1. Wyzwanie: Głos Wielkiego Miasta
Inwestorzy, para dynamicznych przedsiębiorców, zakochali się w idei otwartej przestrzeni – jednego, płynnego wnętrza łączącego salon, kuchnię i jadalnię. Ich obawa była jednak konkretna: czy w takim wnętrzu da się znaleźć spokój? Obawiali się niekontrolowanego echa, hałasów z kuchni dominujących nad wieczorną rozmową i braku wizualnej intymności, która pozwala na prawdziwy odpoczynek.

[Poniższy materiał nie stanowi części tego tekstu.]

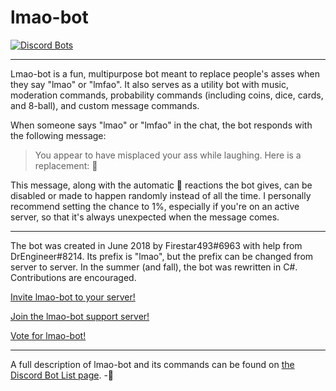 # lmao-bot

[![Discord Bots](https://discordbots.org/api/widget/459432854821142529.svg)](https://discordbots.org/bot/459432854821142529)

---

Lmao-bot is a fun, multipurpose bot meant to replace people's asses when they say "lmao" or "lmfao". It also serves as a utility bot with music, moderation commands, probability commands (including coins, dice, cards, and 8-ball), and custom message commands.

When someone says "lmao" or "lmfao" in the chat, the bot responds with the following message:

> You appear to have misplaced your ass while laughing. Here is a replacement: 🍑

This message, along with the automatic 🍑 reactions the bot gives, can be disabled or made to happen randomly instead of all the time. I personally recommend setting the chance to 1%, especially if you're on an active server, so that it's always unexpected when the message comes.

---

The bot was created in June 2018 by Firestar493#6963 with help from DrEngineer#8214. Its prefix is "lmao", but the prefix can be changed from server to server. In the summer (and fall), the bot was rewritten in C#. Contributions are encouraged.

[Invite lmao-bot to your server!](https://discordapp.com/oauth2/authorize?client_id=459432854821142529&scope=bot&permissions=336063575)

[Join the lmao-bot support server!](https://discord.gg/JQgB7p7)

[Vote for lmao-bot!](https://discordbots.org/bot/459432854821142529/vote)

---

A full description of lmao-bot and its commands can be found on [the Discord Bot List page](https://discordbots.org/bot/459432854821142529). -🍑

Pytanie klienta brzmiało: "Czy możecie stworzyć dla nas przestrzeń, która będzie imponująca dla gości, ale przede wszystkim będzie azylem dla nas dwojga?"
2. Nasze Rozwiązanie: Architektura, Która Słucha
Zamiast traktować open-space jako jedną, wielką całość, podeszliśmy do niego jak do ekosystemu mniejszych, połączonych stref. Każda z nich otrzymała własną tożsamość, zdefiniowaną nie przez ściany, ale przez światło, dźwięk i materiał. To rdzeń naszej metody Projektowania Narracyjnego.
Strefowanie Akustyczne
To był nasz priorytet, kluczowy element naszej filozofii projektowania akustyki. W strefie wypoczynkowej zastosowaliśmy ukryte w suficie podwieszanym panele z wełny drzewnej, które "gaszą" pogłos. Ciężkie, gęste zasłony o gramaturze 480 g/m² nie tylko budują nastrój, ale działają jak profesjonalne absorbery akustyczne. Półwysep kuchenny został zaprojektowany jako bariera dźwiękowa, a dobór ultracichych sprzętów AGD był kluczową częścią projektu, a nie dodatkiem.

Światło Narracyjne
Zrezygnowaliśmy z centralnego oświetlenia na rzecz warstw, co jest podstawą naszego podejścia do oświetlenia. Każda strefa ma swoje dedykowane, ciepłe światło (2700K), które można niezależnie kontrolować. Wieczorem, gdy zapalone jest tylko oświetlenie nad stołem i przy sofie, reszta apartamentu tonalnie znika, tworząc niezwykle intymne "wyspy" w dużej przestrzeni. To daje poczucie bezpieczeństwa i spokoju.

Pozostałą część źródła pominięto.